Aim 1) to determine how histone demethylase inhibition decreases EHV1 viral load and gene expression during lytic infection;

Aim 2) to determine how histone demethylase inhibition decreases EHV1 reactivation from latently infected cells;

Aim 3) to determine the epigenetic state of the EHV1 genome in the presence or absence of histone demethylase inhibition.

In Aim 1, we will infect equine fetal kidney cells with EHV1 in vitro. Cultures will be treated with 1) a histone demethylase inhibitor, 2) an antiviral drug, 3) both a histone demethylase inhibitor and an antiviral drug, or 4) untreated. EHV1 DNA load and gene expression will be measured by quantitative PCR. Statistical analysis will be performed to identify treatments that inhibit EHV1 during lytic infection.

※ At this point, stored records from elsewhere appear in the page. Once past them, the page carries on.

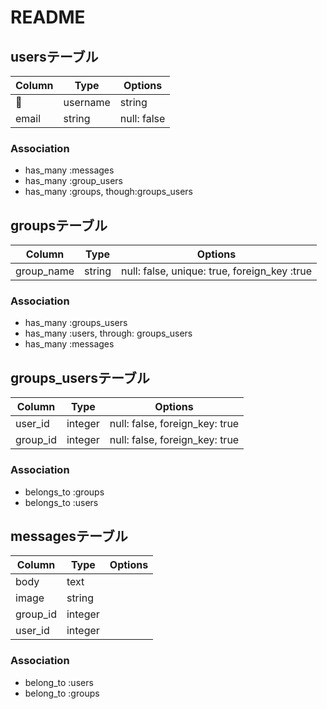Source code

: # README

## usersテーブル
|Column|Type|Options|
|------|----|-------|
|username|string|null: false, unique: true|
|email|string|null: false|

### Association
- has_many :messages
- has_many :group_users
- has_many :groups, though:groups_users

## groupsテーブル
|Column|Type|Options|
|------|----|-------|
|group_name|string|null: false, unique: true, foreign_key :true|

### Association
- has_many :groups_users
- has_many :users, through: groups_users
- has_many :messages

## groups_usersテーブル
|Column|Type|Options|
|------|----|-------|
|user_id|integer|null: false, foreign_key: true|
|group_id|integer|null: false, foreign_key: true|

### Association
- belongs_to :groups
- belongs_to :users

## messagesテーブル
|Column|Type|Options|
|------|----|-------|
|body|text|
|image|string|
|group_id|integer|
|user_id|integer|

### Association
- belong_to :users
- belong_to :groups
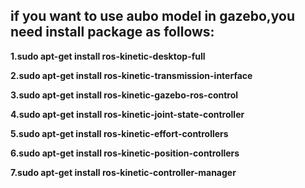 ## if you want to use aubo model in gazebo,you need install package as follows: ##

**1.sudo apt-get install ros-kinetic-desktop-full**  

**2.sudo apt-get install ros-kinetic-transmission-interface**  

**3.sudo apt-get install ros-kinetic-gazebo-ros-control**  

**4.sudo apt-get install ros-kinetic-joint-state-controller**  

**5.sudo apt-get install ros-kinetic-effort-controllers**  

**6.sudo apt-get install ros-kinetic-position-controllers**  

**7.sudo apt-get install ros-kinetic-controller-manager**



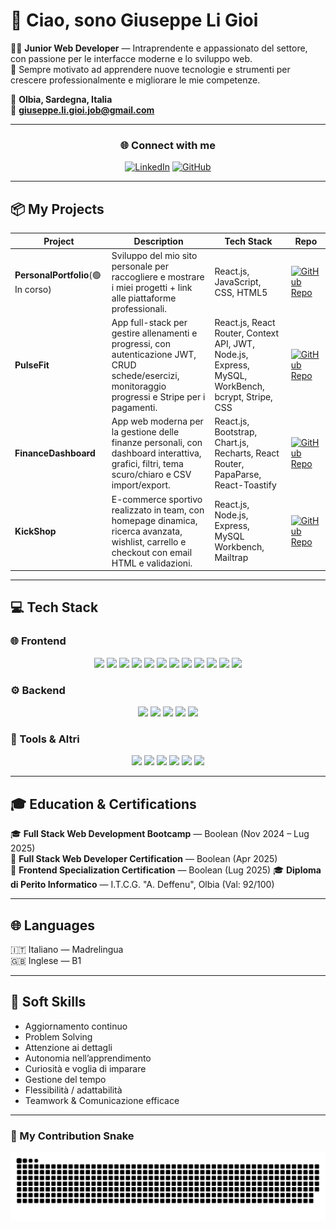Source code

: # 👋 Ciao, sono Giuseppe Li Gioi  

🧑‍💻 **Junior Web Developer** — Intraprendente e appassionato del settore, con passione per le interfacce moderne e lo sviluppo web.  
💫 Sempre motivato ad apprendere nuove tecnologie e strumenti per crescere professionalmente e migliorare le mie competenze.  

📍 **Olbia, Sardegna, Italia**  
📧 **giuseppe.li.gioi.job@gmail.com**

---

<div align="center">

### 🌐 Connect with me  

[![LinkedIn](https://img.shields.io/badge/LinkedIn-0077B5?style=for-the-badge&logo=linkedin&logoColor=white)](https://www.linkedin.com/in/giuseppe-li-gioi-327b78378)
[![GitHub](https://img.shields.io/badge/GitHub-181717?style=for-the-badge&logo=github&logoColor=white)](https://github.com/GiuseppeLiGioi)

</div>

---

## 📦 My Projects  

| Project | Description | Tech Stack | Repo |
|----------|--------------|------------|------|
| **PersonalPortfolio**(🟢 In corso) | Sviluppo del mio sito personale per raccogliere e mostrare i miei progetti + link alle piattaforme professionali. | React.js, JavaScript, CSS, HTML5 | [![GitHub Repo](https://img.shields.io/badge/-GitHub-181717?logo=github&logoColor=white)](https://github.com/GiuseppeLiGioi/personal-portfolio) |
| **PulseFit** | App full-stack per gestire allenamenti e progressi, con autenticazione JWT, CRUD schede/esercizi, monitoraggio progressi e Stripe per i pagamenti. | React.js, React Router, Context API, JWT, Node.js, Express, MySQL, WorkBench, bcrypt, Stripe, CSS | [![GitHub Repo](https://img.shields.io/badge/-GitHub-181717?logo=github&logoColor=white)](https://github.com/GiuseppeLiGioi/gym-card) |
| **FinanceDashboard** | App web moderna per la gestione delle finanze personali, con dashboard interattiva, grafici, filtri, tema scuro/chiaro e CSV import/export. | React.js, Bootstrap, Chart.js, Recharts, React Router, PapaParse, React-Toastify | [![GitHub Repo](https://img.shields.io/badge/-GitHub-181717?logo=github&logoColor=white)](https://github.com/GiuseppeLiGioi/personal-finance-dashboard) |
| **KickShop** | E-commerce sportivo realizzato in team, con homepage dinamica, ricerca avanzata, wishlist, carrello e checkout con email HTML e validazioni. | React.js, Node.js, Express, MySQL Workbench, Mailtrap | [![GitHub Repo](https://img.shields.io/badge/-GitHub-181717?logo=github&logoColor=white)](https://github.com/GiuseppeLiGioi/kick-shop) |

---

## 💻 Tech Stack  

### 🌐 Frontend  
<p align="center">
  <img src="https://img.shields.io/badge/-HTML5-E34F26?logo=html5&logoColor=white" />
  <img src="https://img.shields.io/badge/-CSS3-1572B6?logo=css3&logoColor=white" />
  <img src="https://img.shields.io/badge/-JavaScript-F7DF1E?logo=javascript&logoColor=black" />
  <img src="https://img.shields.io/badge/-TypeScript-3178C6?logo=typescript&logoColor=white" />
  <img src="https://img.shields.io/badge/-React-61DAFB?logo=react&logoColor=black" />
  <img src="https://img.shields.io/badge/-Next.js-000000?logo=next.js&logoColor=white" />
  <img src="https://img.shields.io/badge/-Redux-764ABC?logo=redux&logoColor=white" />
  <img src="https://img.shields.io/badge/-React%20Router-CA4245?logo=reactrouter&logoColor=white" />
  <img src="https://img.shields.io/badge/-Bootstrap-7952B3?logo=bootstrap&logoColor=white" />
  <img src="https://img.shields.io/badge/-Axios-5A29E4?logo=axios&logoColor=white" />
  <img src="https://img.shields.io/badge/-Chart.js-FF6384?logo=chart.js&logoColor=white" />
  <img src="https://img.shields.io/badge/-React%20Toastify-FF6F61?logo=react&logoColor=white" />
</p>

### ⚙️ Backend  
<p align="center">
  <img src="https://img.shields.io/badge/-Node.js-339933?logo=node.js&logoColor=white" />
  <img src="https://img.shields.io/badge/-Express.js-000000?logo=express&logoColor=white" />
  <img src="https://img.shields.io/badge/-JWT-000000?logo=jsonwebtokens&logoColor=white" />
  <img src="https://img.shields.io/badge/-MySQL-4479A1?logo=mysql&logoColor=white" />
  <img src="https://img.shields.io/badge/-MySQL%20Workbench-00758F?logo=mysql&logoColor=white" />
</p>

### 🧰 Tools & Altri  
<p align="center">
  <img src="https://img.shields.io/badge/-Git-F05032?logo=git&logoColor=white" />
  <img src="https://img.shields.io/badge/-Vite-646CFF?logo=vite&logoColor=white" />
  <img src="https://img.shields.io/badge/-NPM-CB3837?logo=npm&logoColor=white" />
  <img src="https://img.shields.io/badge/-Postman-FF6C37?logo=postman&logoColor=white" />
  <img src="https://img.shields.io/badge/-Nodemon-76D04B?logo=nodemon&logoColor=white" />
  <img src="https://img.shields.io/badge/-Jest-C21325?logo=jest&logoColor=white" />
</p>

---

## 🎓 Education & Certifications  

🎓 **Full Stack Web Development Bootcamp** — Boolean (Nov 2024 – Lug 2025)  
📜 **Full Stack Web Developer Certification** — Boolean (Apr 2025)  
📜 **Frontend Specialization Certification** — Boolean (Lug 2025)
🎓 **Diploma di Perito Informatico** — I.T.C.G. "A. Deffenu", Olbia (Val: 92/100)

---

## 🌐 Languages  

🇮🇹 Italiano — Madrelingua  
🇬🇧 Inglese — B1  

---

## 🧠 Soft Skills  

- Aggiornamento continuo  
- Problem Solving  
- Attenzione ai dettagli  
- Autonomia nell’apprendimento  
- Curiosità e voglia di imparare  
- Gestione del tempo  
- Flessibilità / adattabilità  
- Teamwork & Comunicazione efficace  

---

### 🐍 My Contribution Snake

<p align="center">
  <img src="https://raw.githubusercontent.com/GiuseppeLiGioi/GiuseppeLiGioi/main/output/github-snake-dark.svg" alt="github-snake-dark"/>
</p>
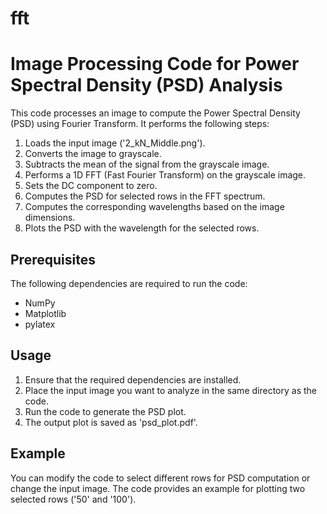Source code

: # fft
# Image Processing Code for Power Spectral Density (PSD) Analysis

This code processes an image to compute the Power Spectral Density (PSD) using Fourier Transform. It performs the following steps:

1. Loads the input image ('2_kN_Middle.png').
2. Converts the image to grayscale.
3. Subtracts the mean of the signal from the grayscale image.
4. Performs a 1D FFT (Fast Fourier Transform) on the grayscale image.
5. Sets the DC component to zero.
6. Computes the PSD for selected rows in the FFT spectrum.
7. Computes the corresponding wavelengths based on the image dimensions.
8. Plots the PSD with the wavelength for the selected rows.

## Prerequisites

The following dependencies are required to run the code:

- NumPy
- Matplotlib
- pylatex

## Usage

1. Ensure that the required dependencies are installed.
2. Place the input image you want to analyze in the same directory as the code.
3. Run the code to generate the PSD plot.
4. The output plot is saved as 'psd_plot.pdf'.

## Example

You can modify the code to select different rows for PSD computation or change the input image. The code provides an example for plotting two selected rows ('50' and '100').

In Aim 2, we will culture peripheral blood mononuclear cells from horses with latent EHV1 infection and stimulate EHV1 reactivation in vitro. Cultures will be treated with 1) a histone demethylase inhibitor, 2) an antiviral drug, 3) both a histone demethylase inhibitor and an antiviral drug, or 4) untreated. EHV1 DNA load and gene expression will be measured by quantitative PCR. Statistical analysis will be performed to identify treatments that inhibit EHV1 reactivation from latency.

In Aim 3, we will assay the viral epigenetic state upon drug treatment of infected cells by assessing the histone methylation present on the EHV1 genome; we will use chromatin immunoprecipitation of histone methylation followed by quantitative PCR targeting the EHV1 genome.

  From these aims, we expect to determine whether maintaining a repressive epigenetic state on the EHV1 genome alters viral load and gene expression. Success with the proposed in vitro assays would justify future in vivo studies. Ultimately, we anticipate practical application of this treatment in clinical settings.